Plain-text document sources

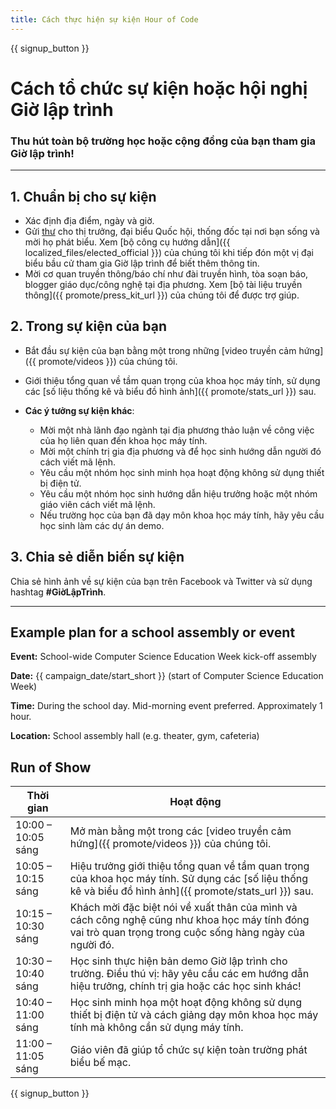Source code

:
 ```yaml
---
title: Cách thực hiện sự kiện Hour of Code
---
```


{{ signup_button }}

# Cách tổ chức sự kiện hoặc hội nghị Giờ lập trình

### Thu hút toàn bộ trường học hoặc cộng đồng của bạn tham gia Giờ lập trình!

* * *

## 1. Chuẩn bị cho sự kiện

- Xác định địa điểm, ngày và giờ.
- Gửi [thư](https://hourofcode.com/promote/resources#sample-emails) cho thị trưởng, đại biểu Quốc hội, thống đốc tại nơi bạn sống và mời họ phát biểu. Xem [bộ công cụ hướng dẫn]({{ localized_files/elected_official }}) của chúng tôi khi tiếp đón một vị đại biểu bầu cử tham gia Giờ lập trình để biết thêm thông tin.
- Mời cơ quan truyền thông/báo chí như đài truyền hình, tòa soạn báo, blogger giáo dục/công nghệ tại địa phương. Xem [bộ tài liệu truyền thông]({{ promote/press_kit_url }}) của chúng tôi để được trợ giúp.

## 2. Trong sự kiện của bạn

- Bắt đầu sự kiện của bạn bằng một trong những [video truyền cảm hứng]({{ promote/videos }}) của chúng tôi.
- Giới thiệu tổng quan về tầm quan trọng của khoa học máy tính, sử dụng các [số liệu thống kê và biểu đồ hình ảnh]({{ promote/stats_url }}) sau.   
      
    
- **Các ý tưởng sự kiện khác**: 
    - Mời một nhà lãnh đạo ngành tại địa phương thảo luận về công việc của họ liên quan đến khoa học máy tính.
    - Mời một chính trị gia địa phương và để học sinh hướng dẫn người đó cách viết mã lệnh.
    - Yêu cầu một nhóm học sinh minh họa hoạt động không sử dụng thiết bị điện tử.
    - Yêu cầu một nhóm học sinh hướng dẫn hiệu trưởng hoặc một nhóm giáo viên cách viết mã lệnh.
    - Nếu trường học của bạn đã dạy môn khoa học máy tính, hãy yêu cầu học sinh làm các dự án demo.

## 3. Chia sẻ diễn biến sự kiện

Chia sẻ hình ảnh về sự kiện của bạn trên Facebook và Twitter và sử dụng hashtag **#GiờLậpTrình**.

* * *

## Example plan for a school assembly or event

**Event:** School-wide Computer Science Education Week kick-off assembly

**Date:** {{ campaign_date/start_short }} (start of Computer Science Education Week)

**Time:** During the school day. Mid-morning event preferred. Approximately 1 hour.

**Location:** School assembly hall (e.g. theater, gym, cafeteria)

## Run of Show

| Thời gian          | Hoạt động                                                                                                                                                  |
| ------------------ | ---------------------------------------------------------------------------------------------------------------------------------------------------------- |
| 10:00 – 10:05 sáng | Mở màn bằng một trong các [video truyền cảm hứng]({{ promote/videos }}) của chúng tôi.                                                                     |
| 10:05 – 10:15 sáng | Hiệu trưởng giới thiệu tổng quan về tầm quan trọng của khoa học máy tính. Sử dụng các [số liệu thống kê và biểu đồ hình ảnh]({{ promote/stats_url }}) sau. |
| 10:15 – 10:30 sáng | Khách mời đặc biệt nói về xuất thân của mình và cách công nghệ cũng như khoa học máy tính đóng vai trò quan trọng trong cuộc sống hàng ngày của người đó.  |
| 10:30 – 10:40 sáng | Học sinh thực hiện bản demo Giờ lập trình cho trường. Điều thú vị: hãy yêu cầu các em hướng dẫn hiệu trưởng, chính trị gia hoặc các học sinh khác!         |
| 10:40 – 11:00 sáng | Học sinh minh họa một hoạt động không sử dụng thiết bị điện tử và cách giảng dạy môn khoa học máy tính mà không cần sử dụng máy tính.                      |
| 11:00 – 11:05 sáng | Giáo viên đã giúp tổ chức sự kiện toàn trường phát biểu bế mạc.                                                                                            |

{{ signup_button }}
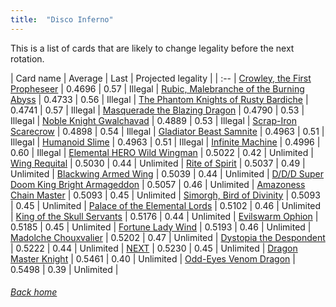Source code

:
 ```yaml
---
title:  "Disco Inferno"
---
```


This is a list of cards that are likely to change legality before the next rotation.

| Card name | Average | Last | Projected legality |
| :-- |
[Crowley, the First Propheseer](https://db.ygoprodeck.com/card/?search=Crowley,%20the%20First%20Propheseer) | 0.4696 | 0.57 | Illegal |
[Rubic, Malebranche of the Burning Abyss](https://db.ygoprodeck.com/card/?search=Rubic,%20Malebranche%20of%20the%20Burning%20Abyss) | 0.4733 | 0.56 | Illegal |
[The Phantom Knights of Rusty Bardiche](https://db.ygoprodeck.com/card/?search=The%20Phantom%20Knights%20of%20Rusty%20Bardiche) | 0.4741 | 0.57 | Illegal |
[Masquerade the Blazing Dragon](https://db.ygoprodeck.com/card/?search=Masquerade%20the%20Blazing%20Dragon) | 0.4790 | 0.53 | Illegal |
[Noble Knight Gwalchavad](https://db.ygoprodeck.com/card/?search=Noble%20Knight%20Gwalchavad) | 0.4889 | 0.53 | Illegal |
[Scrap-Iron Scarecrow](https://db.ygoprodeck.com/card/?search=Scrap-Iron%20Scarecrow) | 0.4898 | 0.54 | Illegal |
[Gladiator Beast Samnite](https://db.ygoprodeck.com/card/?search=Gladiator%20Beast%20Samnite) | 0.4963 | 0.51 | Illegal |
[Humanoid Slime](https://db.ygoprodeck.com/card/?search=Humanoid%20Slime) | 0.4963 | 0.51 | Illegal |
[Infinite Machine](https://db.ygoprodeck.com/card/?search=Infinite%20Machine) | 0.4996 | 0.60 | Illegal |
[Elemental HERO Wild Wingman](https://db.ygoprodeck.com/card/?search=Elemental%20HERO%20Wild%20Wingman) | 0.5022 | 0.42 | Unlimited |
[Wing Requital](https://db.ygoprodeck.com/card/?search=Wing%20Requital) | 0.5030 | 0.44 | Unlimited |
[Rite of Spirit](https://db.ygoprodeck.com/card/?search=Rite%20of%20Spirit) | 0.5037 | 0.49 | Unlimited |
[Blackwing Armed Wing](https://db.ygoprodeck.com/card/?search=Blackwing%20Armed%20Wing) | 0.5039 | 0.44 | Unlimited |
[D/D/D Super Doom King Bright Armageddon](https://db.ygoprodeck.com/card/?search=D/D/D%20Super%20Doom%20King%20Bright%20Armageddon) | 0.5057 | 0.46 | Unlimited |
[Amazoness Chain Master](https://db.ygoprodeck.com/card/?search=Amazoness%20Chain%20Master) | 0.5093 | 0.45 | Unlimited |
[Simorgh, Bird of Divinity](https://db.ygoprodeck.com/card/?search=Simorgh,%20Bird%20of%20Divinity) | 0.5093 | 0.45 | Unlimited |
[Palace of the Elemental Lords](https://db.ygoprodeck.com/card/?search=Palace%20of%20the%20Elemental%20Lords) | 0.5102 | 0.46 | Unlimited |
[King of the Skull Servants](https://db.ygoprodeck.com/card/?search=King%20of%20the%20Skull%20Servants) | 0.5176 | 0.44 | Unlimited |
[Evilswarm Ophion](https://db.ygoprodeck.com/card/?search=Evilswarm%20Ophion) | 0.5185 | 0.45 | Unlimited |
[Fortune Lady Wind](https://db.ygoprodeck.com/card/?search=Fortune%20Lady%20Wind) | 0.5193 | 0.46 | Unlimited |
[Madolche Chouxvalier](https://db.ygoprodeck.com/card/?search=Madolche%20Chouxvalier) | 0.5202 | 0.47 | Unlimited |
[Dystopia the Despondent](https://db.ygoprodeck.com/card/?search=Dystopia%20the%20Despondent) | 0.5222 | 0.44 | Unlimited |
[NEXT](https://db.ygoprodeck.com/card/?search=NEXT) | 0.5230 | 0.45 | Unlimited |
[Dragon Master Knight](https://db.ygoprodeck.com/card/?search=Dragon%20Master%20Knight) | 0.5461 | 0.40 | Unlimited |
[Odd-Eyes Venom Dragon](https://db.ygoprodeck.com/card/?search=Odd-Eyes%20Venom%20Dragon) | 0.5498 | 0.39 | Unlimited |

###### [Back home](index)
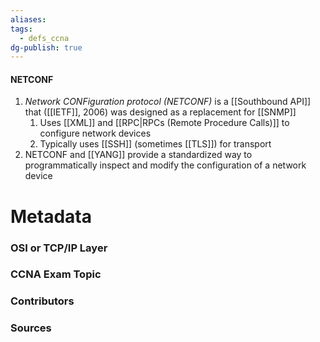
 ```yaml
---
aliases: 
tags:
  - defs_ccna
dg-publish: true
---
```

#### NETCONF
1. *Network CONFiguration protocol (NETCONF)* is a [[Southbound API]] that  ([[IETF]], 2006) was designed as a replacement for [[SNMP]]
	1. Uses [[XML]] and [[RPC|RPCs (Remote Procedure Calls)]] to configure network devices
	2. Typically uses [[SSH]] (sometimes [[TLS]]) for transport
2. NETCONF and [[YANG]] provide a standardized way to programmatically inspect and modify the configuration of a network device




# Metadata
### OSI or TCP/IP Layer

### CCNA Exam Topic

### Contributors

### Sources
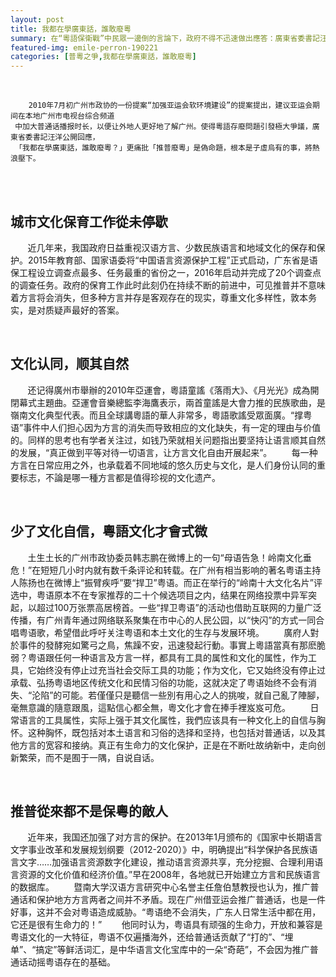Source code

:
```yaml
---
layout: post
title: 我都在學廣東話，誰敢廢粵
summary: 在“粵語保衛戰”中民眾一邊倒的言論下，政府不得不迅速做出應答：廣東省委書記汪洋公開回應，「我都在學廣東話，誰敢廢粵？」更痛批「推普廢粵」是偽命題，根本是子虛烏有的事，將熱浪壓下。
featured-img: emile-perron-190221
categories: [普粵之爭,我都在學廣東話，誰敢廢粵]
---
```



<br>

```
    2010年7月初广州市政协的一份提案“加强亚运会软环境建设”的提案提出，建议亚运会期间在本地广州市电视台综合频道
 中加大普通话播报时长，以便让外地人更好地了解广州。使得粵語存廢問題引發極大爭議，廣東省委書記汪洋公開回應，
 「我都在學廣東話，誰敢廢粵？」更痛批「推普廢粵」是偽命題，根本是子虛烏有的事，將熱浪壓下。

```
<br>
<br>

城市文化保育工作從未停歇
------
&#160;&#160;&#160;&#160;&#160;&#160; 近几年来，我国政府日益重视汉语方言、少数民族语言和地域文化的保存和保护。2015年教育部、国家语委将“中国语言资源保护工程”正式启动，广东省是语保工程设立调查点最多、任务最重的省份之一，2016年启动并完成了20个调查点的调查任务。政府的保育工作此时此刻仍在持续不断的前进中，可见推普并不意味着方言将会消失，但多种方言并存是客观存在的现实，尊重文化多样性，敦本务实，是对质疑声最好的答案。
    
<br>   

文化认同，顺其自然
------
&#160;&#160;&#160;&#160;&#160;&#160; 还记得廣州市舉辦的2010年亞運會，粵語童謠《落雨大》、《月光光》成為開閉幕式主題曲。亞運會音樂總監李海鷹表示，兩首童謠是大會力推的民族歌曲，是嶺南文化典型代表。而且全球講粵語的華人非常多，粵語歌謠受眾面廣。“撑粤语”事件中人们担心因为方言的消失而导致相应的文化缺失，有一定的理由与价值的。同样的思考也有学者关注过，如钱乃荣就相关问题指出要坚持让语言顺其自然的发展，“真正做到平等对待一切语言，让方言文化自由开展起来”。
&#160;&#160;&#160;&#160;&#160;&#160; 每一种方言在日常应用之外，也承载着不同地域的悠久历史与文化，是人们身份认同的重要标志，不論是哪一種方言都是值得珍视的文化遗产。

<br>

少了文化自信，粵語文化才會式微
------
&#160;&#160;&#160;&#160;&#160;&#160; 土生土长的广州市政协委员韩志鹏在微博上的一句“母语告急！岭南文化垂危！”在短短几小时内就有数千条评论和转载。在广州有相当影响的著名粤语主持人陈扬也在微博上“振臂疾呼”要“捍卫”粤语。而正在举行的“岭南十大文化名片”评选中，粤语原本不在专家推荐的二十个候选项目之内，结果在网络投票中异军突起，以超过100万张票高居榜首。一些“捍卫粤语”的活动也借助互联网的力量广泛传播，有广州青年通过网络联系聚集在市中心的人民公园，以“快闪”的方式一同合唱粤语歌，希望借此呼吁关注粤语和本土文化的生存与发展环境。
&#160;&#160;&#160;&#160;&#160;&#160; 廣府人對於事件的發酵宛如驚弓之鳥，焦躁不安，迅速發起行動。事實上粵語當真有那麽脆弱？粤语跟任何一种语言及方言一样，都具有工具的属性和文化的属性，作为工具，它始终没有停止过充当社会交际工具的功能；作为文化，它又始终没有停止过承载、弘扬粤语地区传统文化和民情习俗的功能，这就决定了粤语始终不会有消失、“沦陷”的可能。若僅僅只是聽信一些別有用心之人的挑唆，就自己亂了陣腳，毫無意識的隨意跟風，這點信心都全無，粵文化才會在捧手裡岌岌可危。
&#160;&#160;&#160;&#160;&#160;&#160; 日常语言的工具属性，实际上强于其文化属性，我們应该具有一种文化上的自信与胸怀。这种胸怀，既包括对本土语言和习俗的选择和坚持，也包括对普通话，以及其他方言的宽容和接纳。真正有生命力的文化保护，正是在不断吐故纳新中，走向创新繁荣，而不是囿于一隅，自说自话。

<br>

推普從來都不是保粵的敵人
------
&#160;&#160;&#160;&#160;&#160;&#160; 近年来，我国还加强了对方言的保护。在2013年1月颁布的《国家中长期语言文字事业改革和发展规划纲要（2012-2020）》中，明确提出“科学保护各民族语言文字……加强语言资源数字化建设，推动语言资源共享，充分挖掘、合理利用语言资源的文化价值和经济价值。”早在2008年，各地就已开始建立方言和民族语言的数据库。
&#160;&#160;&#160;&#160;&#160;&#160; 暨南大学汉语方言研究中心名誉主任詹伯慧教授也认为，推广普通话和保护地方方言两者之间并不矛盾。现在广州借亚运会推广普通话，也是一件好事，这并不会对粤语造成威胁。“粤语绝不会消失，广东人日常生活中都在用，它还是很有生命力的！”
&#160;&#160;&#160;&#160;&#160;&#160; 他同时认为，粤语具有顽强的生命力，开放和兼容是粤语文化的一大特征，粤语不仅遍播海外，还给普通话贡献了“打的”、“埋单”、“搞定”等鲜活词汇，是中华语言文化宝库中的一朵“奇葩”，不会因为推广普通话动摇粤语存在的基础。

EXERCISE GOAL
Work through the records line by line and tally those with the word "tổng". Report only the total.

FINISHED EXERCISE
2